Der Widerstand gegen die geplante WAA bei Wackersdorf sorgte in den 1980er Jahren bundesweit für Aufsehen. Hunderttausende demonstrierten jahrelang gegen das Projekt. Im Zuge dessen wurde vor genau 40 Jahren das Franziskus-Marterl im Taxöldener Forst errichtet, welches als Symbol des friedlichen Widerstands gegen die WAA Wackersdorf gilt. Das derzeit am Freilandmuseum Oberpfalz laufende und vom Bayerischen Heimatministerium geförderte Projekt hand.gemacht hat nun das Kleindenkmal mit einem 3D-Scanner erfasst, um ein digitales Abbild davon bewahren und ortsunabhängig präsentieren zu können. In diesem Zuge hat das Projektteam auch mit federführenden Akteuren des Widerstands gegen die WAA, darunter Altlandrat Hans Schuierer, über den Bau und die Bedeutung des Marterls gesprochen.

v.l.n.r.: Michaela Stauber, Projektteam „hand.gemacht“, Wolfgang Nowak, Mitglied Bürgerinitiative Schwandorf, Hans Schuierer, Landrat a.D., Anton Eiselbrecher, Zeitzeuge, Luca Hajek, Projektteam „hand.gemacht“

Freilandmuseum-Team mit Zeitzeugen: v.l.n.r.: Michaela Stauber, Projektteam „hand.gemacht“, Wolfgang Nowak, Mitglied Bürgerinitiative Schwandorf, Hans Schuierer, Landrat a.D., Anton Eiselbrecher, Zeitzeuge, Luca Hajek, Projektteam „hand.gemacht“

 

In Eigenleistung erbaut

Im September 1984 beteiligten sich zahlreiche Freiwillige an der Errichtung des Marterls. Einer davon war Wolfgang Nowak, engagiertes Mitglied der Bürgerinitiative Schwandorf, der im Freilandmuseum Oberpfalz als Zeitzeuge berichtete. Er sei „Zulieferer von dem Marterl“ gewesen, denn er habe „zu Hause ein Haus gebaut und Sand, Steine, ein Wasserfass und einen Anhänger“ zur Verfügung gehabt. Am 30. September wurde das Marterl gesegnet. Der heute 74-jährige Wolfgang Nowak erinnert sich noch gut daran: „1000 Kücheln habe ich gekauft, Bänke haben wir aufgestellt, eine Feier gemacht, Musik hat gespielt, ,Sulzbacher Klarinettenmusi‘ – ohne Ende also gefeiert. Da haben wir uns gefreut.“

Dass ausgerechnet ein religiöser Kapellenbildstock gebaut wurde, ist kein Zufall. So wurde einerseits die lokale Protestbewegung wesentlich von der christlich geprägten bürgerlichen Mitte getragen. Andererseits bedurfte es für ein solches Kleindenkmal keiner Baugenehmigung, die ja von behördlicher Seite verwehrt werden hätte können – und auch Zusammenkünfte zu Andachtsfeiern durften hier ohne Anmeldung stattfinden.

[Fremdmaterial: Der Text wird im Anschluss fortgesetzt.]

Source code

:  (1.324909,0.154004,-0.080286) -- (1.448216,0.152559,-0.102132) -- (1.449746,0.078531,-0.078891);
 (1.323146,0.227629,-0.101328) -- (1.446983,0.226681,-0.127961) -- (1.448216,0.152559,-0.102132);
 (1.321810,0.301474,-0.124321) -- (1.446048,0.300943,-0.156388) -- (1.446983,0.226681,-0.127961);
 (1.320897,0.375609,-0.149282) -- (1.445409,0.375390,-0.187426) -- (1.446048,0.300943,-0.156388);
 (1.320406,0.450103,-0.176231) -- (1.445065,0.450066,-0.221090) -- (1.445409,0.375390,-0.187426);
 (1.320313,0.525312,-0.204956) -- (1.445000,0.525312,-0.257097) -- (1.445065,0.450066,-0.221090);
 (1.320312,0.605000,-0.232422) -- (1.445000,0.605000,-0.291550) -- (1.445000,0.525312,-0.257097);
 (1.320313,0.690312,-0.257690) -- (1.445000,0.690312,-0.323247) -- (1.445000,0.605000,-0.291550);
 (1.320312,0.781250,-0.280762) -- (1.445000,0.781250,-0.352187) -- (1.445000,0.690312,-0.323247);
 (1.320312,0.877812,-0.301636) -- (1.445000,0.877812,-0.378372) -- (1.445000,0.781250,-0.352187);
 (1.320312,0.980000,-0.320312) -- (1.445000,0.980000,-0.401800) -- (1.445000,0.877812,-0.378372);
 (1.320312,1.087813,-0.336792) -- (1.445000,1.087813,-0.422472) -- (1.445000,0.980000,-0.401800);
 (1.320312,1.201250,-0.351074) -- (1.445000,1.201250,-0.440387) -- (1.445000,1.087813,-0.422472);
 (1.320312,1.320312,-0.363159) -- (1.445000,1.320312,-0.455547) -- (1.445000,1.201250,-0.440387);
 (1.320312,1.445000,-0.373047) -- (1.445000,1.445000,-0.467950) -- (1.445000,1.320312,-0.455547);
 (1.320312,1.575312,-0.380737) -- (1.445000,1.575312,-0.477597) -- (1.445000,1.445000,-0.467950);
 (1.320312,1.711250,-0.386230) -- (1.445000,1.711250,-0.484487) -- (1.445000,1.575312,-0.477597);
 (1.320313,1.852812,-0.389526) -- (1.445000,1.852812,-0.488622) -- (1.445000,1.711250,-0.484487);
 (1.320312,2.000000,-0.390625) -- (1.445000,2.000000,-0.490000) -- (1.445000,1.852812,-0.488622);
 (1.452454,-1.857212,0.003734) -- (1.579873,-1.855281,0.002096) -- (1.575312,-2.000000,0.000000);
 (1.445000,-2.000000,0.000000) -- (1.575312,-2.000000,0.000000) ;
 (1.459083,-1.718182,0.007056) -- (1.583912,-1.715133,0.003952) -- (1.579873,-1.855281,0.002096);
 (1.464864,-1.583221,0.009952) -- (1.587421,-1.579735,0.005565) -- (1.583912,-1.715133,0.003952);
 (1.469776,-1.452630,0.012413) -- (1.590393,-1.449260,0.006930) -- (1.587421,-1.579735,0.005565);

das Fransiksus Marterl in Wackersdorf

Das Marterl als Treffpunkt und Anlaufstelle

Den enormen Stellenwert des Franziskus-Marterls innerhalb des Widerstands gegen die WAA Wackersdorf unterstrich Hans Schuierer im Gespräch mit dem Projektteam: „Das hat eine ganz wesentliche Bedeutung gehabt, denn wir sind natürlich angewiesen gewesen auf den Zulauf, dass Leute gekommen sind. Und dieser christliche Widerstand hat uns sehr viele Teilnehmer gebracht.“ Mehrere hundert Personen trafen sich dort jede Woche, um zuerst eine Andacht zu feiern und anschließend gemeinsam in Form der sogenannten „Sonntagsspaziergänge“ zum Bauzaun zu wandern. Wenn es der Dienstplan erlaubte, nahm auch Hans Schuierer daran teil – und zwar „fast jeden Sonntag“. Die starke Präsenz des Landrats, eines politischen Würdenträgers, sei der Anti-WAA-Bewegung sehr zu Gute gekommen, so Nowak.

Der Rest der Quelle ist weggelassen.